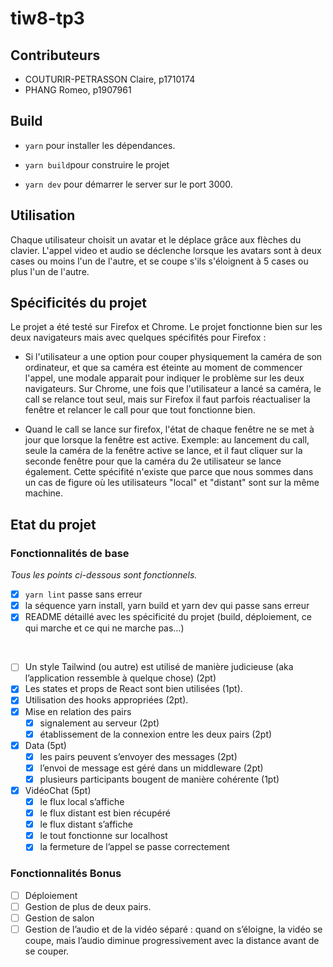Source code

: # tiw8-tp3

## Contributeurs

- COUTURIR-PETRASSON Claire, p1710174
- PHANG Romeo, p1907961

## Build

- `yarn` pour installer les dépendances.

- `yarn build`pour construire le projet

- `yarn dev` pour démarrer le server sur le port 3000.

## Utilisation

Chaque utilisateur choisit un avatar et le déplace grâce aux flèches du clavier.
L'appel video et audio se déclenche lorsque les avatars sont à deux cases ou moins l'un de l'autre, et se coupe s'ils s'éloignent à 5 cases ou plus l'un de l'autre.

## Spécificités du projet

Le projet a été testé sur Firefox et Chrome. Le projet fonctionne bien sur les deux navigateurs mais avec quelques spécifités pour Firefox :

- Si l'utilisateur a une option pour couper physiquement la caméra de son ordinateur, et que sa caméra est éteinte au moment de commencer l'appel, une modale apparait pour indiquer le problème sur les deux navigateurs. Sur Chrome, une fois que l'utilisateur a lancé sa caméra, le call se relance tout seul, mais sur Firefox il faut parfois réactualiser la fenêtre et relancer le call pour que tout fonctionne bien.

- Quand le call se lance sur firefox, l'état de chaque fenêtre ne se met à jour que lorsque la fenêtre est active. Exemple: au lancement du call, seule la caméra de la fenêtre active se lance, et il faut cliquer sur la seconde fenêtre pour que la caméra du 2e utilisateur se lance également. Cette spécifité n'existe que parce que nous sommes dans un cas de figure où les utilisateurs "local" et "distant" sont sur la même machine.

## Etat du projet

### Fonctionnalités de base

*Tous les points ci-dessous sont fonctionnels.*

- [X] `yarn lint` passe sans erreur
- [X] la séquence yarn install, yarn build et yarn dev qui passe sans erreur
- [X] README détaillé avec les spécificité du projet (build, déploiement, ce qui marche et ce qui ne marche pas…)
</br>

- [ ] Un style Tailwind (ou autre) est utilisé de manière judicieuse (aka l’application ressemble à quelque chose) (2pt)
- [X] Les states et props de React sont bien utilisées (1pt).
- [X] Utilisation des hooks appropriées (2pt).
- [X] Mise en relation des pairs
  - [X] signalement au serveur (2pt)
  - [X] établissement de la connexion entre les deux pairs (2pt)
- [X] Data (5pt)
  - [X] les pairs peuvent s’envoyer des messages (2pt)
  - [X] l’envoi de message est géré dans un middleware (2pt)
  - [X] plusieurs participants bougent de manière cohérente (1pt)
- [X] VidéoChat (5pt)
  - [X] le flux local s’affiche
  - [X] le flux distant est bien récupéré
  - [X] le flux distant s’affiche
  - [X] le tout fonctionne sur localhost
  - [X] la fermeture de l’appel se passe correctement

### Fonctionnalités Bonus

- [ ] Déploiement
- [ ] Gestion de plus de deux pairs.
- [ ] Gestion de salon
- [ ] Gestion de l’audio et de la vidéo séparé : quand on s’éloigne, la vidéo se coupe, mais l’audio diminue progressivement avec la distance avant de se couper.
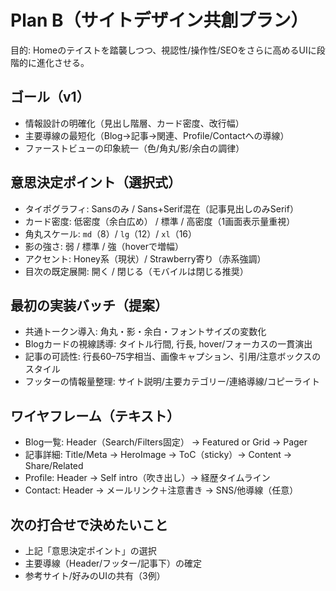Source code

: # Plan B（サイトデザイン共創プラン）

目的: Homeのテイストを踏襲しつつ、視認性/操作性/SEOをさらに高めるUIに段階的に進化させる。

## ゴール（v1）
- 情報設計の明確化（見出し階層、カード密度、改行幅）
- 主要導線の最短化（Blog→記事→関連、Profile/Contactへの導線）
- ファーストビューの印象統一（色/角丸/影/余白の調律）

## 意思決定ポイント（選択式）
- タイポグラフィ: Sansのみ / Sans+Serif混在（記事見出しのみSerif）
- カード密度: 低密度（余白広め） / 標準 / 高密度（1画面表示量重視）
- 角丸スケール: `md`（8）/ `lg`（12）/ `xl`（16）
- 影の強さ: 弱 / 標準 / 強（hoverで増幅）
- アクセント: Honey系（現状）/ Strawberry寄り（赤系強調）
- 目次の既定展開: 開く / 閉じる（モバイルは閉じる推奨）

## 最初の実装バッチ（提案）
- 共通トークン導入: 角丸・影・余白・フォントサイズの変数化
- Blogカードの視線誘導: タイトル行間, 行長, hover/フォーカスの一貫演出
- 記事の可読性: 行長60–75字相当、画像キャプション、引用/注意ボックスのスタイル
- フッターの情報量整理: サイト説明/主要カテゴリー/連絡導線/コピーライト

## ワイヤフレーム（テキスト）
- Blog一覧: Header（Search/Filters固定） → Featured or Grid → Pager
- 記事詳細: Title/Meta → HeroImage → ToC（sticky）→ Content → Share/Related
- Profile: Header → Self intro（吹き出し）→ 経歴タイムライン
- Contact: Header → メールリンク＋注意書き → SNS/他導線（任意）

## 次の打合せで決めたいこと
- 上記「意思決定ポイント」の選択
- 主要導線（Header/フッター/記事下）の確定
- 参考サイト/好みのUIの共有（3例）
···
Assignment: Find the line with "目的: Homeのテイストを" in the entries above. Retype it and each line after it, exactly, through the line with "- Profile: Header", and stop there.

Result:
目的: Homeのテイストを踏襲しつつ、視認性/操作性/SEOをさらに高めるUIに段階的に進化させる。

## ゴール（v1）
- 情報設計の明確化（見出し階層、カード密度、改行幅）
- 主要導線の最短化（Blog→記事→関連、Profile/Contactへの導線）
- ファーストビューの印象統一（色/角丸/影/余白の調律）

## 意思決定ポイント（選択式）
- タイポグラフィ: Sansのみ / Sans+Serif混在（記事見出しのみSerif）
- カード密度: 低密度（余白広め） / 標準 / 高密度（1画面表示量重視）
- 角丸スケール: `md`（8）/ `lg`（12）/ `xl`（16）
- 影の強さ: 弱 / 標準 / 強（hoverで増幅）
- アクセント: Honey系（現状）/ Strawberry寄り（赤系強調）
- 目次の既定展開: 開く / 閉じる（モバイルは閉じる推奨）

## 最初の実装バッチ（提案）
- 共通トークン導入: 角丸・影・余白・フォントサイズの変数化
- Blogカードの視線誘導: タイトル行間, 行長, hover/フォーカスの一貫演出
- 記事の可読性: 行長60–75字相当、画像キャプション、引用/注意ボックスのスタイル
- フッターの情報量整理: サイト説明/主要カテゴリー/連絡導線/コピーライト

## ワイヤフレーム（テキスト）
- Blog一覧: Header（Search/Filters固定） → Featured or Grid → Pager
- 記事詳細: Title/Meta → HeroImage → ToC（sticky）→ Content → Share/Related
- Profile: Header → Self intro（吹き出し）→ 経歴タイムライン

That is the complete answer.